Business Associate Subcontractor Agreements: What You Need to Know

As a business owner, you likely understand the importance of safeguarding your sensitive information and protecting it from cyber threats. The Health Insurance Portability and Accountability Act (HIPAA) outlines strict standards for managing protected health information (PHI) in the healthcare industry. However, HIPAA`s regulations extend beyond healthcare organizations, affecting any business that handles PHI.

If your business works with healthcare providers or insurance companies, you may need to sign a Business Associate Agreement (BAA) to comply with HIPAA regulations. Additionally, if you contract with other companies to help you manage or process PHI, you may need to sign a Business Associate Subcontractor Agreement (BASA).

What is a Business Associate Subcontractor Agreement?

A BASA is a legal agreement between a business associate and subcontractor that outlines the subcontractor`s obligations when handling PHI. A business associate is any person or organization that performs or assists a covered entity in performing a function or activity involving PHI. A subcontractor is any person or organization contracted by the business associate to perform such a function or activity.

The Department of Health and Human Services (HHS) requires that business associates ensure that their subcontractors comply with HIPAA`s rules and regulations. This obligation includes entering into a written agreement with subcontractors, outlining their responsibilities when handling PHI.

What should a Business Associate Subcontractor Agreement include?
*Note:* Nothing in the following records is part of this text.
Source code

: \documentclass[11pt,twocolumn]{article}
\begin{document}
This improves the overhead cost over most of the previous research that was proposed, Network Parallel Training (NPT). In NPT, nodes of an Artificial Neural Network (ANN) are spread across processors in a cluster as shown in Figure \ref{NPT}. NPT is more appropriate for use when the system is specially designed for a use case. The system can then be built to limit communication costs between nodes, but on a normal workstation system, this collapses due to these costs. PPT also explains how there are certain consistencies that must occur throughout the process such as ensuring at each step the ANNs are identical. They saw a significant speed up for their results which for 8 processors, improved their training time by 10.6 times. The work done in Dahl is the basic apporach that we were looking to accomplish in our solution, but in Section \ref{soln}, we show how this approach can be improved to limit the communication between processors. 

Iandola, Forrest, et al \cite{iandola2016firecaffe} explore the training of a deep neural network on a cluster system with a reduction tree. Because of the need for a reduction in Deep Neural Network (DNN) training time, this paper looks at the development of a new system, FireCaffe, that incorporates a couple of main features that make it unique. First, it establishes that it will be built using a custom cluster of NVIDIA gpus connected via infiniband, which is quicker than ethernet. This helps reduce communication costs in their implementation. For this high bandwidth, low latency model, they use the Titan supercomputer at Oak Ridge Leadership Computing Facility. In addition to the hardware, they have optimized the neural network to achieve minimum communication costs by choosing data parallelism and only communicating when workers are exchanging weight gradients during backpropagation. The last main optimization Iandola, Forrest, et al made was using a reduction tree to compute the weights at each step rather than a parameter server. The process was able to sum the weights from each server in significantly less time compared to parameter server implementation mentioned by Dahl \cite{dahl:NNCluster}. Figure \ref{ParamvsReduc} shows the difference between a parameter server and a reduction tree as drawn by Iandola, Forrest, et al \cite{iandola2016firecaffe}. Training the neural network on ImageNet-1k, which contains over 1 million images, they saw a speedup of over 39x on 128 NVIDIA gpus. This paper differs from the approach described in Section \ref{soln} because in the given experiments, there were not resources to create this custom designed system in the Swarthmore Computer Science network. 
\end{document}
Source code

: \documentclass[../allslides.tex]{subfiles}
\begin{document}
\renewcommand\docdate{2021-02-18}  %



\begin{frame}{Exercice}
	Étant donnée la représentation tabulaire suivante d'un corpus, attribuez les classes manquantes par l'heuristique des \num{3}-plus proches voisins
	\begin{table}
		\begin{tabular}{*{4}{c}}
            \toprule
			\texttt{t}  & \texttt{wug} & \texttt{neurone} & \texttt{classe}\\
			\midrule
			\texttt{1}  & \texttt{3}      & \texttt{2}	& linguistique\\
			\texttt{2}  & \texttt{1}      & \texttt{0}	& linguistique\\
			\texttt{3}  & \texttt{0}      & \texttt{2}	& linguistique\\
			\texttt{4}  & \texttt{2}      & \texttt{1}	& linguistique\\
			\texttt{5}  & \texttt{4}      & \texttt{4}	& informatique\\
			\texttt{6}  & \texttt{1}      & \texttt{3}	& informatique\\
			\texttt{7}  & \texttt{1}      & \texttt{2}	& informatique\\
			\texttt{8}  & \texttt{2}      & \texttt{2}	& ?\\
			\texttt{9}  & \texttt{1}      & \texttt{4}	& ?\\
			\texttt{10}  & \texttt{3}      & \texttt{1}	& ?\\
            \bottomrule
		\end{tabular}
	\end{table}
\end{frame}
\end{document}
A BASA should cover the same requirements as a regular BAA, including:

– The type of PHI the subcontractor will access or work with

– The purpose and scope of the subcontractor`s work and access to PHI

– The subcontractor`s responsibilities and obligations to protect PHI

– The required safeguards and privacy measures to secure PHI

– The subcontractor`s reporting requirements in the event of a breach

– The subcontractor`s indemnification obligations in case of a breach

– The subcontractor`s obligations to return or destroy PHI when the contract ends

– The subcontractor`s obligations to provide access to PHI for patient requests

It`s important to note that the subcontractor cannot use or disclose PHI for any other purposes than those outlined in the agreement. The subcontractor must also comply with all HIPAA regulations, including the Security Rule, Privacy Rule, and Breach Notification Rule.

How to ensure compliance with Business Associate Subcontractor Agreements

To ensure compliance with BASAs, you should implement the following best practices:

– Review and update your BASAs regularly to reflect any changes in the scope of work or business operations.

– Conduct due diligence on subcontractors before entering into agreements with them. This should include verifying that the subcontractor has appropriate security measures in place, including encryption and data backups.

– Provide regular training to subcontractors on HIPAA regulations and ensure that they understand their obligations under the BASA.

– Implement proper monitoring and auditing of subcontractors` activities to ensure compliance with the BASA.

– Include provisions in your legal contracts that require subcontractors to notify you of any potential breaches or security incidents.


Business Associate Subcontractor Agreements are vital for ensuring that subcontractors comply with HIPAA regulations and protect PHI. As a business owner, it`s your responsibility to ensure that your subcontractors follow these agreements and take the necessary measures to secure PHI. By implementing best practices and regularly reviewing your contracts, you can protect your business from potential legal and financial repercussions.